AIM OF THE EXERCISE:
For this exercise, copy each line of the records that contains the word "fire".

INFORMATION SHOWN:
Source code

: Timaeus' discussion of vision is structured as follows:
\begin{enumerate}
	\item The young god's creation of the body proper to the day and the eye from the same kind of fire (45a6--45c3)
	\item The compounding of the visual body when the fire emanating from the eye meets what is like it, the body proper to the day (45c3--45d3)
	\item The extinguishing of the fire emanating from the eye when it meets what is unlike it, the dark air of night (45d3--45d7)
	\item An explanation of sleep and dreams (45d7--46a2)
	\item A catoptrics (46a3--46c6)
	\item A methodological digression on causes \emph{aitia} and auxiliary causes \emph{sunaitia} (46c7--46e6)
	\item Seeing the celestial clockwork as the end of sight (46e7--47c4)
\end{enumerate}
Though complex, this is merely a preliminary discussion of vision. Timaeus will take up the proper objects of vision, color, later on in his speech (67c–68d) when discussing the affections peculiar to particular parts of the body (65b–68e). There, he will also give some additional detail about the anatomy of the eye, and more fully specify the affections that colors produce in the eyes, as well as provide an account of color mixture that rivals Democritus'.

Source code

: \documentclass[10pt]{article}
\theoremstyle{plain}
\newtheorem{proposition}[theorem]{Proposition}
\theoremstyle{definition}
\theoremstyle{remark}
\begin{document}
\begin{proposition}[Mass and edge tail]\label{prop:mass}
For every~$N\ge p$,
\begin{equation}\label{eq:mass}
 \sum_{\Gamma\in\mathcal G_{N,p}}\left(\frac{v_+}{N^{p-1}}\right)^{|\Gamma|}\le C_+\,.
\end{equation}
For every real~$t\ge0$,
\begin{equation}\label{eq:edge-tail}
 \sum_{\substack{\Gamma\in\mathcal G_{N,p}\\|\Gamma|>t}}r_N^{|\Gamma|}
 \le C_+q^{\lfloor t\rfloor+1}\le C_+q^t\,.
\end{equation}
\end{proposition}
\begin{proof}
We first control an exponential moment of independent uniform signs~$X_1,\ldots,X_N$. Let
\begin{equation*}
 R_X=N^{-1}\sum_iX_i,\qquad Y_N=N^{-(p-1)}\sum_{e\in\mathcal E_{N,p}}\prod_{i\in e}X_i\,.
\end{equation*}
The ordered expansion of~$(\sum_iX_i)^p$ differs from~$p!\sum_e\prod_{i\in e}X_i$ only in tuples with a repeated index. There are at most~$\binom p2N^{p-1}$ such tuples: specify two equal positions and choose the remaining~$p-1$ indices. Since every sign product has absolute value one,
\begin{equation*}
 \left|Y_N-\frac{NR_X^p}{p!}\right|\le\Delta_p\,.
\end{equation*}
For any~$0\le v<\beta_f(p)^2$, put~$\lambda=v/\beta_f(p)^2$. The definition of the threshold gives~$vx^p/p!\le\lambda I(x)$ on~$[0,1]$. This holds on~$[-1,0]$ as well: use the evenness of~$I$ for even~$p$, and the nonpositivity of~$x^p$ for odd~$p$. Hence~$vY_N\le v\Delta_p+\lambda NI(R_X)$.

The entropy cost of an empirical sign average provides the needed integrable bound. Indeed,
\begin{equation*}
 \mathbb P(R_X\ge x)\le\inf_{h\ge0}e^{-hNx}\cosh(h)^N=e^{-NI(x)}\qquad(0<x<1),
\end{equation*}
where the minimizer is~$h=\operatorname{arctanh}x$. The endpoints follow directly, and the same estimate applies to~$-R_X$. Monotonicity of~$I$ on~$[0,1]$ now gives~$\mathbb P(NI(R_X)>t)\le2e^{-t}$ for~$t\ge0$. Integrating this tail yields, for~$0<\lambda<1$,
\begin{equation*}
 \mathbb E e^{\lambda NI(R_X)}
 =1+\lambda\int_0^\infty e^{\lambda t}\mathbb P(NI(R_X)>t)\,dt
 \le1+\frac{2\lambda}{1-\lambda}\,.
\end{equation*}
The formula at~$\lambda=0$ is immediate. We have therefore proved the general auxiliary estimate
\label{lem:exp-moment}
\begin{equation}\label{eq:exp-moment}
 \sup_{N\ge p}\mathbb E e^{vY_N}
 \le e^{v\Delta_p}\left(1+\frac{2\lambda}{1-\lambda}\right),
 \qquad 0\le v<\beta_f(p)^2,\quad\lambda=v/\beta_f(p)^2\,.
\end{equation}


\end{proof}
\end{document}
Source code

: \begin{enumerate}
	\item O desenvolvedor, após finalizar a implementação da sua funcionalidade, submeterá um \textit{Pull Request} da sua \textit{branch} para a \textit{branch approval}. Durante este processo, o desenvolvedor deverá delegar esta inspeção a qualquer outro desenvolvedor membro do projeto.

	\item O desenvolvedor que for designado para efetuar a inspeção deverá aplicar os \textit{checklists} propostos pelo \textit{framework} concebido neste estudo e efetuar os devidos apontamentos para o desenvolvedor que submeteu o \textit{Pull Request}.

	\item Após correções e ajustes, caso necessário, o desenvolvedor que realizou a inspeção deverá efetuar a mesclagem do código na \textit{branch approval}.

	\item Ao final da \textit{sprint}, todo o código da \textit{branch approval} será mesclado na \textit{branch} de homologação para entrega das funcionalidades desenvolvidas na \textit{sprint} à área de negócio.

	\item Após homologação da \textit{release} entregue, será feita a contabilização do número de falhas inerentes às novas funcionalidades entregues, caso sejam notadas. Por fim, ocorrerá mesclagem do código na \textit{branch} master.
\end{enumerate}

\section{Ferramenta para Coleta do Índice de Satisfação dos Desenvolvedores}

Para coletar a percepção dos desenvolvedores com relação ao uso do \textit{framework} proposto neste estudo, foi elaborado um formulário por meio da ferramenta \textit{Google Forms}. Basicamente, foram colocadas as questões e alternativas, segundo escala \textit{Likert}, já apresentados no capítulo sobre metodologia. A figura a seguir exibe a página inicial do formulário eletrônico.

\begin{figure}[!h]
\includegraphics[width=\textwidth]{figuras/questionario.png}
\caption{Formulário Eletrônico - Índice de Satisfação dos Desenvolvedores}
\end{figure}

RESPONSE TO THE TASK:
	\item The young god's creation of the body proper to the day and the eye from the same kind of fire (45a6--45c3)
	\item The compounding of the visual body when the fire emanating from the eye meets what is like it, the body proper to the day (45c3--45d3)
	\item The extinguishing of the fire emanating from the eye when it meets what is unlike it, the dark air of night (45d3--45d7)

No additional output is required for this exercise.